■ **Problem details**
Please count how many lines below contain the word "Breadcrumb" and give nothing but that figure.

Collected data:

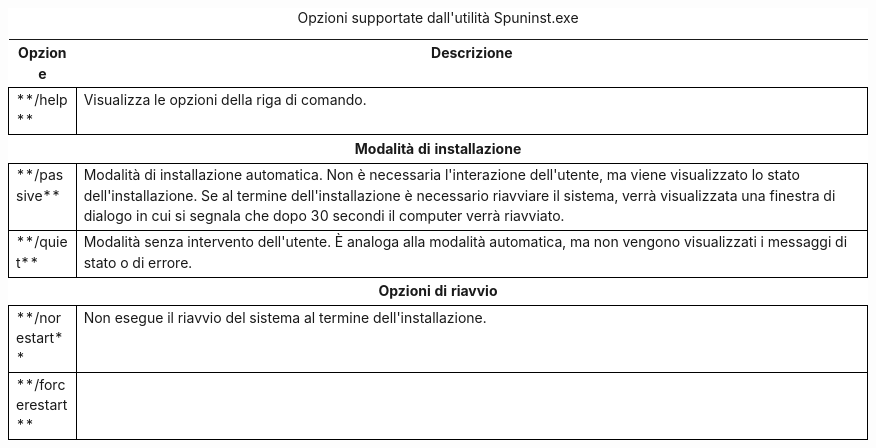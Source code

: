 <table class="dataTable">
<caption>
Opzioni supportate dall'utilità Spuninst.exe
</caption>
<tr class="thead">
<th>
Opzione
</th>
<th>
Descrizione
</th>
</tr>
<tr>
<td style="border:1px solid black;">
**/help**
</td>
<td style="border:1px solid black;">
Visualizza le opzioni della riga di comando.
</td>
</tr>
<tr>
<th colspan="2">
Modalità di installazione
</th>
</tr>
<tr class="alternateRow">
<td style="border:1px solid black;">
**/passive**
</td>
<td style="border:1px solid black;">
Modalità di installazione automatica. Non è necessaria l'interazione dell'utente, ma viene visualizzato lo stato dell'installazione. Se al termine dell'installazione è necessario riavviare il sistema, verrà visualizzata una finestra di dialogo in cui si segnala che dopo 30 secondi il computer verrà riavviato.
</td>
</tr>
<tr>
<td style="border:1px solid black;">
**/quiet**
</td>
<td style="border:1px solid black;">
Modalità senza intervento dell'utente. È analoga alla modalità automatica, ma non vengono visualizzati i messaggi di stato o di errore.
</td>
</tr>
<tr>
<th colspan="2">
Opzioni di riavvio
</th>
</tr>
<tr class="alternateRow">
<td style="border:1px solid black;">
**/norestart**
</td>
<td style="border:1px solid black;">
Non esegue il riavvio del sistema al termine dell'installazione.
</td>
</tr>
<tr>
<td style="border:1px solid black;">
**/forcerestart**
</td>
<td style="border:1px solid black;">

--

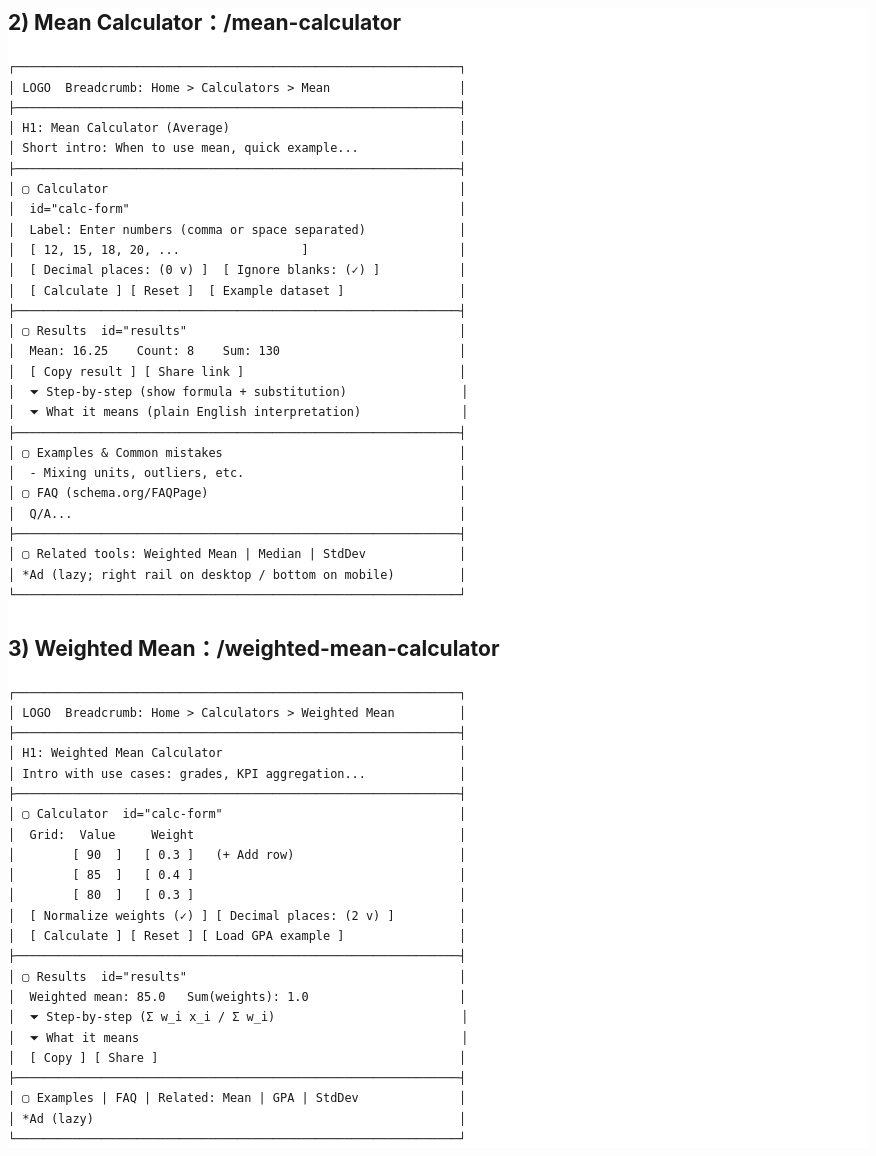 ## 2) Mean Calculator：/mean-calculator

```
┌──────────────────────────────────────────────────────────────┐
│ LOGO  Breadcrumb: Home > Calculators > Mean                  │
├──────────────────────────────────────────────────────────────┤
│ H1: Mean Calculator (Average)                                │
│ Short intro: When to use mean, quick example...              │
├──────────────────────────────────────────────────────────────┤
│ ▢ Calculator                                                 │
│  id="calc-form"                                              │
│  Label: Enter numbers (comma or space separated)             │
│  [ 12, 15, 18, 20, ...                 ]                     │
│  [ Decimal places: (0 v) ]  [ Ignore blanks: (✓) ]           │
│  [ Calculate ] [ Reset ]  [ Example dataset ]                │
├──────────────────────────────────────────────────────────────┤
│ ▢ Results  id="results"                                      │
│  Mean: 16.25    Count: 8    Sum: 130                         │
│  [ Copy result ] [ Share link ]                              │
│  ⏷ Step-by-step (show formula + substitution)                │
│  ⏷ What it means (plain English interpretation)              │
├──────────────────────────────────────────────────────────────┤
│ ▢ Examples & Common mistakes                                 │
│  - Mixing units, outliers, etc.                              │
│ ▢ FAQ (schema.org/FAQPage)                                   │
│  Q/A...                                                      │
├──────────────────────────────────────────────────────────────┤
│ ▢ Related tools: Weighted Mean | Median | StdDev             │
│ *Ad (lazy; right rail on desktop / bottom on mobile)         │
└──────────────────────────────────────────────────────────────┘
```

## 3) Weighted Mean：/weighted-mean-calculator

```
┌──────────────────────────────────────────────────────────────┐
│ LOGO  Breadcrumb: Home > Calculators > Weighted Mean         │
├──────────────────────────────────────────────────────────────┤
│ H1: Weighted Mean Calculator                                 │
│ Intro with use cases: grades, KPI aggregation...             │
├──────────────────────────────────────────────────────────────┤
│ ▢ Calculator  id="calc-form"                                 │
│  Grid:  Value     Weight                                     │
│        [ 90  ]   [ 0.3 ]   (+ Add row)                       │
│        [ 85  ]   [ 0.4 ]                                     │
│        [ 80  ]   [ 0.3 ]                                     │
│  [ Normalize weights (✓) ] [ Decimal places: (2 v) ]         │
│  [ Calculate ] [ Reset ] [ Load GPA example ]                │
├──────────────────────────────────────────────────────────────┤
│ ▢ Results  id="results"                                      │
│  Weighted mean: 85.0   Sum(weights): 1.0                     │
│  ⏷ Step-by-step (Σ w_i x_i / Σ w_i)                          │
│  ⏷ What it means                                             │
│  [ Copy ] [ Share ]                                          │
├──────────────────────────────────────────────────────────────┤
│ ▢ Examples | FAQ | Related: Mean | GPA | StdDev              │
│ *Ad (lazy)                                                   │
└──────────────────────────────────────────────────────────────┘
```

■ **Task solution**
2